Una taza XL

RELATO - Manuel Valls Gordejo

Entra todas las mañanas en el ascensor y encuentra el mismo olor a tabaco. Alguien fuma allí dentro. En una de las paredes del habitáculo, junto a la botonera que va desde la B de bajo hasta el 7 del séptimo piso, hay un cartelito, quizá demasiado pequeño, en el que aparece un cigarrillo tachado, una señal de prohibición que prohíbe fumar. Se entiende. Hay que ser tonto para no entenderlo. Hay que ser un maleducado o un imbécil para fumar allí. Pero alguien fuma. Él se lo cuenta a su pareja y ella encoge los hombros. Total, dice, nosotros estamos en el tercero y tampoco tardamos tanto en llegar abajo, yo aguanto el olor sin problema. Pero él se desespera: no es una cuestión de aguantar, es una cuestión de Respeto. Respeto con R. Y siente una angustia feroz producida por la injusticia y la impotencia. La cosa no es para tanto, dice ella mientras saborea el café mañanero en una taza muy grande, una taza XL, si es que existen tallas para las tazas. Él diseña un plan de vigilancia. Pasa sus ratos libres en el portal sentado en una silla plegable, tomando café (detalle algo contraproducente) y leyendo una antología de poemas de Leopoldo María Panero que en algún momento le ha llevado a plantearse el sentido del sencillo hecho de respirar (algo contraproducente también). Muchos vecinos sufren un sobresalto cuando encuentran, al salir distraídos del ascensor, esa figura inquisidora y malencarada. Un hombre que lleva una bici: el tipo aparenta una juventud que sus ojos desmienten.

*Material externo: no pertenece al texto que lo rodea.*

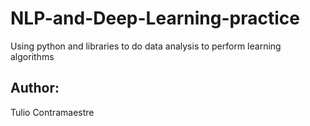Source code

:# NLP-and-Deep-Learning-practice
Using python and libraries to do data analysis to perform learning algorithms
## Author:
Tulio Contramaestre
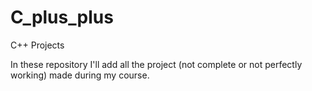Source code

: # C_plus_plus
C++ Projects

In these repository I'll add all the project (not complete or not perfectly working) made during my course.
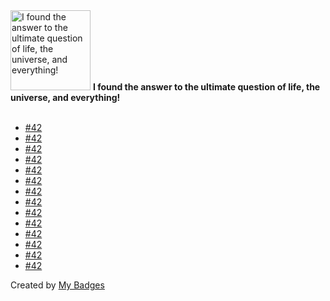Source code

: <img src="https://my-badges.github.io/my-badges/the-ultimate-question.png" alt="I found the answer to the ultimate question of life, the universe, and everything!" title="I found the answer to the ultimate question of life, the universe, and everything!" width="128">
<strong>I found the answer to the ultimate question of life, the universe, and everything!</strong>
<br><br>

- <a href="https://github.com/AlekSi/golang-tip/issues/42">#42</a>
- <a href="https://github.com/go-reform/reform/issues/42">#42</a>
- <a href="https://github.com/variadico/noti/issues/42">#42</a>
- <a href="https://github.com/maddyblue/esc/issues/42">#42</a>
- <a href="https://github.com/AlekSi/talos/issues/42">#42</a>
- <a href="https://github.com/FerretDB/dance/issues/42">#42</a>
- <a href="https://github.com/twisted/txmongo/issues/42">#42</a>
- <a href="https://github.com/percona/qan-agent/issues/42">#42</a>
- <a href="https://github.com/percona/pmm-server/issues/42">#42</a>
- <a href="https://github.com/gosh-lang/gosh/issues/42">#42</a>
- <a href="https://github.com/percona/pmm-admin/issues/42">#42</a>
- <a href="https://github.com/percona/pmm-update/issues/42">#42</a>
- <a href="https://github.com/siderolabs/kubelet/issues/42">#42</a>
- <a href="https://github.com/cosi-project/runtime/issues/42">#42</a>


Created by <a href="https://github.com/my-badges/my-badges">My Badges</a>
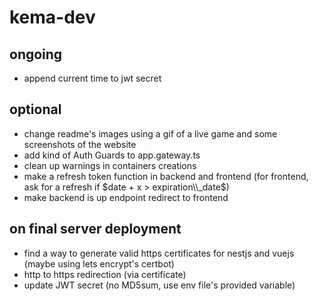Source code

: # kema-dev

## ongoing

* append current time to jwt secret

## optional

* change readme's images using a gif of a live game and some screenshots of the website
* add kind of Auth Guards to app.gateway.ts
* clean up warnings in containers creations
* make a refresh token function in backend and frontend (for frontend, ask for a refresh if $date + x > expiration\\_date$)
* make backend is up endpoint redirect to frontend

## on final server deployment

* find a way to generate valid https certificates for nestjs and vuejs (maybe using lets encrypt's certbot)
* http to https redirection (via certificate)
* update JWT secret (no MD5sum, use env file's provided variable)
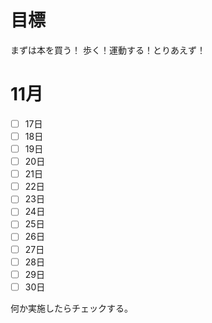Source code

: 
# 目標

まずは本を買う！
歩く！運動する！とりあえず！

# 11月

- [ ] 17日
- [ ] 18日
- [ ] 19日
- [ ] 20日
- [ ] 21日
- [ ] 22日
- [ ] 23日
- [ ] 24日
- [ ] 25日
- [ ] 26日
- [ ] 27日
- [ ] 28日
- [ ] 29日
- [ ] 30日

何か実施したらチェックする。

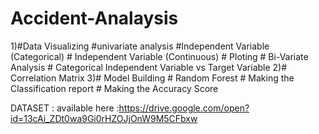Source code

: # Accident-Analaysis
  1)#Data Visualizing
      #univariate analysis
        #Independent Variable (Categorical)
        # Independent Variable (Continuous)
      # Ploting
      # Bi-Variate Analysis
        # Categorical Independent Variable vs Target Variable
   2)# Correlation Matrix
   3)# Model Building
        # Random Forest
        # Making the Classification report
        # Making the Accuracy Score






DATASET : available here :https://drive.google.com/open?id=13cAi_ZDt0wa9Gi0rHZOJjOnW9M5CFbxw
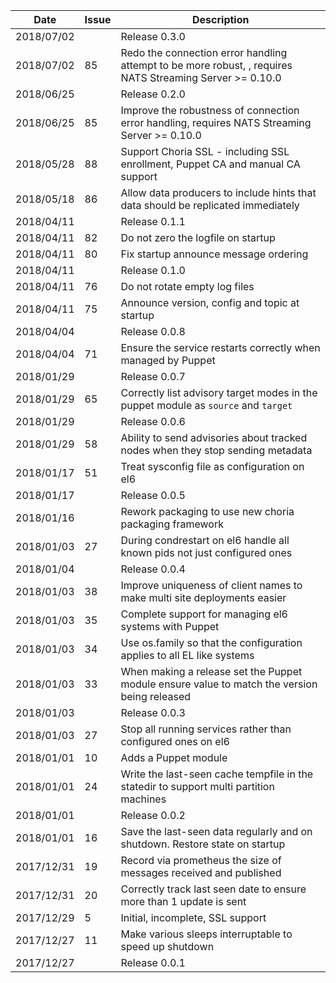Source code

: |Date      |Issue |Description                                                                                              |
|----------|------|---------------------------------------------------------------------------------------------------------|
|2018/07/02|      |Release 0.3.0                                                                                            |
|2018/07/02|85    |Redo the connection error handling attempt to be more robust, , requires NATS Streaming Server >= 0.10.0 |
|2018/06/25|      |Release 0.2.0                                                                                            |
|2018/06/25|85    |Improve the robustness of connection error handling, requires NATS Streaming Server >= 0.10.0            |
|2018/05/28|88    |Support Choria SSL - including SSL enrollment, Puppet CA and manual CA support                           |
|2018/05/18|86    |Allow data producers to include hints that data should be replicated immediately                         |
|2018/04/11|      |Release 0.1.1                                                                                            |
|2018/04/11|82    |Do not zero the logfile on startup                                                                       |
|2018/04/11|80    |Fix startup announce message ordering                                                                    |
|2018/04/11|      |Release 0.1.0                                                                                            |
|2018/04/11|76    |Do not rotate empty log files                                                                            |
|2018/04/11|75    |Announce version, config and topic at startup                                                            |
|2018/04/04|      |Release 0.0.8                                                                                            |
|2018/04/04|71    |Ensure the service restarts correctly when managed by Puppet                                             |
|2018/01/29|      |Release 0.0.7                                                                                            |
|2018/01/29|65    |Correctly list advisory target modes in the puppet module as `source` and `target`                       |
|2018/01/29|      |Release 0.0.6                                                                                            |
|2018/01/29|58    |Ability to send advisories about tracked nodes when they stop sending metadata                           |
|2018/01/17|51    |Treat sysconfig file as configuration on el6                                                             |
|2018/01/17|      |Release 0.0.5                                                                                            |
|2018/01/16|      |Rework packaging to use new choria packaging framework                                                   |
|2018/01/03|27    |During condrestart on el6 handle all known pids not just configured ones                                 |
|2018/01/04|      |Release 0.0.4                                                                                            |
|2018/01/03|38    |Improve uniqueness of client names to make multi site deployments easier                                 |
|2018/01/03|35    |Complete support for managing el6 systems with Puppet                                                    |
|2018/01/03|34    |Use os.family so that the configuration applies to all EL like systems                                   |
|2018/01/03|33    |When making a release set the Puppet module ensure value to match the version being released             |
|2018/01/03|      |Release 0.0.3                                                                                            |
|2018/01/03|27    |Stop all running services rather than configured ones on el6                                             |
|2018/01/01|10    |Adds a Puppet module                                                                                     |
|2018/01/01|24    |Write the last-seen cache tempfile in the statedir to support multi partition machines                   |
|2018/01/01|      |Release 0.0.2                                                                                            |
|2018/01/01|16    |Save the last-seen data regularly and on shutdown.  Restore state on startup                             |
|2017/12/31|19    |Record via prometheus the size of messages received and published                                        |
|2017/12/31|20    |Correctly track last seen date to ensure more than 1 update is sent                                      |
|2017/12/29|5     |Initial, incomplete, SSL support                                                                         |
|2017/12/27|11    |Make various sleeps interruptable to speed up shutdown                                                   |
|2017/12/27|      |Release 0.0.1                                                                                            |
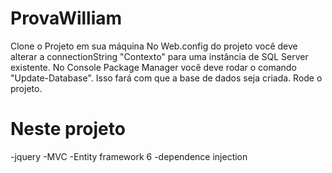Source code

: # ProvaWilliam
Clone o Projeto em sua máquina
    No Web.config do projeto você deve alterar a connectionString "Contexto" para uma instância de SQL Server existente.
    No Console Package Manager você deve rodar o comando "Update-Database". Isso fará com que a base de dados seja criada.
    Rode o projeto.

  # Neste projeto
  -jquery
  -MVC
  -Entity framework 6
  -dependence injection
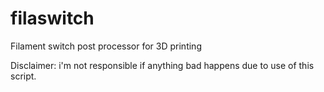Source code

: # filaswitch
Filament switch post processor for 3D printing

Disclaimer: i'm not responsible if anything bad happens due to use of this script.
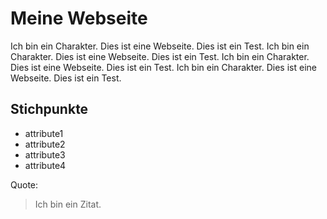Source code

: # Meine Webseite
Ich bin ein Charakter. Dies ist eine Webseite. Dies ist ein Test.
Ich bin ein Charakter. Dies ist eine Webseite. Dies ist ein Test.
Ich bin ein Charakter. Dies ist eine Webseite. Dies ist ein Test.
Ich bin ein Charakter. Dies ist eine Webseite. Dies ist ein Test.

## Stichpunkte
* attribute1
* attribute2
* attribute3
* attribute4

Quote:
> Ich bin ein Zitat.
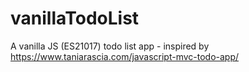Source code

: # vanillaTodoList
A vanilla JS (ES21017) todo list app - inspired by https://www.taniarascia.com/javascript-mvc-todo-app/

Pasa deprisa murmurando buenas tardes o días o simplemente buenas. Un matrimonio de ancianos agotados que salen agarrados de la mano y saludan a pesar del susto inicial. Un niño que atraviesa el portal duplicando la velocidad punta de Flash. Una pareja que se besa mientras camina y ni siquiera advierte la presencia del vigilante. Varios matrimonios de edad media cargados con bolsas de supermercado en una mano y bolsas de resignación en la otra. Él adora a estos últimos: en primer lugar porque comprueba que no son los fumadores y en segundo porque desea llegar a ser como ellos algún día y alcanzar ese estado de seguridad imperturbable, de calma absoluta. Habla de todos ellos con su pareja. Su respuesta es siempre la misma, se encoge de hombros, sonríe a medias y sorbe bebidas calientes en su taza XL. Y él, como no consigue de día encontrar al infractor, decide velar por las noches. Pero resulta ser un vigilante nocturno deplorable porque no aguanta despierto más allá de la una, cuando se mete en la cama derrotado por su propia debilidad. En el desayuno su pareja bebe café negro en la taza XL y encoge los hombros mientras le recomienda calma con mucha calma.

Una noche se queda tan dormido que abre los ojos en la silla plegable a las cinco y media. El motor del ascensor suena. Se abre la puerta y aparece su pareja. Anda, venga, sube, dice ella con el abrigo puesto. El ascensor huele intensamente a tabaco. Ya de mañana, en la cocina, desayunan. Él no dice nada. Ella sorbe café negro en su taza XL. La taza lleva impreso un texto que reza: “Para la chica más guapa de la oficina”.